The July 2025 edition of Steam's hardware and software survey marks a symbolic moment for processors on the platform. For the first time, systems equipped with AMD CPUs account for just over two-fifths of all participating PCs. In contrast, Intel's share has slipped below 60 percent, a sharp contrast to the roughly 77 percent dominance it enjoyed five years ago. AMD's advance can be attributed primarily to the popularity of its 3D V-Cache chips such as the Ryzen 7 9800X3D, whose mix of high gaming performance and aggressive pricing continues to erode Intel's position.
Graphics adoption shows a similarly dynamic picture. Nvidia's first mid-range Blackwell cards are climbing the chart relatively quickly: the RTX 5070 now leads the new 50-series with a 1.32 percent share, up 0.33 percentage points in a single month, followed by the RTX 5060 at 0.60 percent. Overall, 73.94 percent of all discrete GPUs in the survey remain Nvidia-branded. In contrast, AMD's latest Radeon 9000 family based on RDNA 4 is still invisible in Valve's report; no RX 9070 or RX 9060 SKU has yet crossed the reporting threshold, likely reflecting constrained supply or slow initial uptake.

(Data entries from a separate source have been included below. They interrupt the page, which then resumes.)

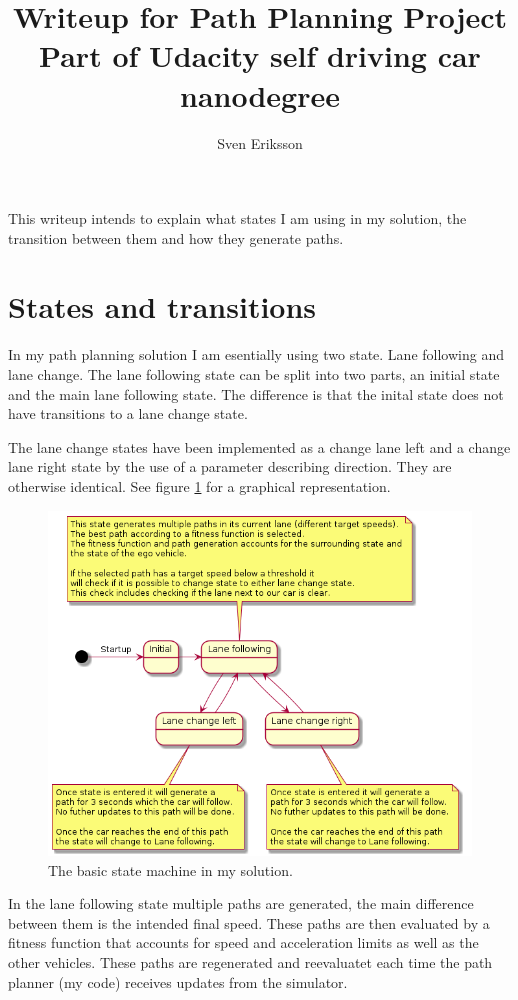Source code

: \documentclass[12pt,a4paper]{article}
\author{Sven Eriksson}
\title{Writeup for Path Planning Project \\ \large{Part of Udacity self driving car nanodegree}}
\begin{document}
\maketitle

This writeup intends to explain what states I am using in my solution, the transition between them and how they generate paths.

\section{States and transitions}

In my path planning solution I am esentially using two state. Lane following and lane change. The lane following state can be split into two parts, an initial state and the main lane following state. The difference is that the inital state does not have transitions to a lane change state.

The lane change states have been implemented as a change lane left and a change lane right state by the use of a parameter describing direction. They are otherwise identical. See figure \ref{fig:stateMachine} for a graphical representation.

\begin{figure}[h!]
  \centering
    \includegraphics[width=\textwidth]{stateMachine.png}
      \caption{The basic state machine in my solution.}
      \label{fig:stateMachine}
\end{figure}

In the lane following state multiple paths are generated, the main difference between them is the intended final speed. These paths are then evaluated by a fitness function that accounts for speed and acceleration limits as well as the other vehicles. These paths are regenerated and reevaluatet each time the path planner (my code) receives updates from the simulator.
\end{document}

Memory configurations are also evolving. Although 16 GB of system RAM remains the modal choice at roughly 42 percent of PCs, 32 GB machines have climbed to 35.15 percent after a monthly gain of 0.78 percent. On the graphics side, 8 GB of VRAM is still most common (33.66 percent), yet cards with 12 GB now make up 19.22 percent of the pool, the fastest-growing segment last month.
Operating-system metrics continue to tilt toward Microsoft's newest client release. Windows 11 (64-bit) now powers 59.9 percent of surveyed machines, inching up another 0.06 percent in July, while Windows 10 has decreased to 35.19 percent as its October 2025 end-of-support date approaches. Linux usage has risen to 2.89 percent, its highest sustained level in years.
Taken together, the July dataset suggests that Steam's user base is migrating toward newer, more capacious hardware and newer software at a steady, if not always spectacular, pace.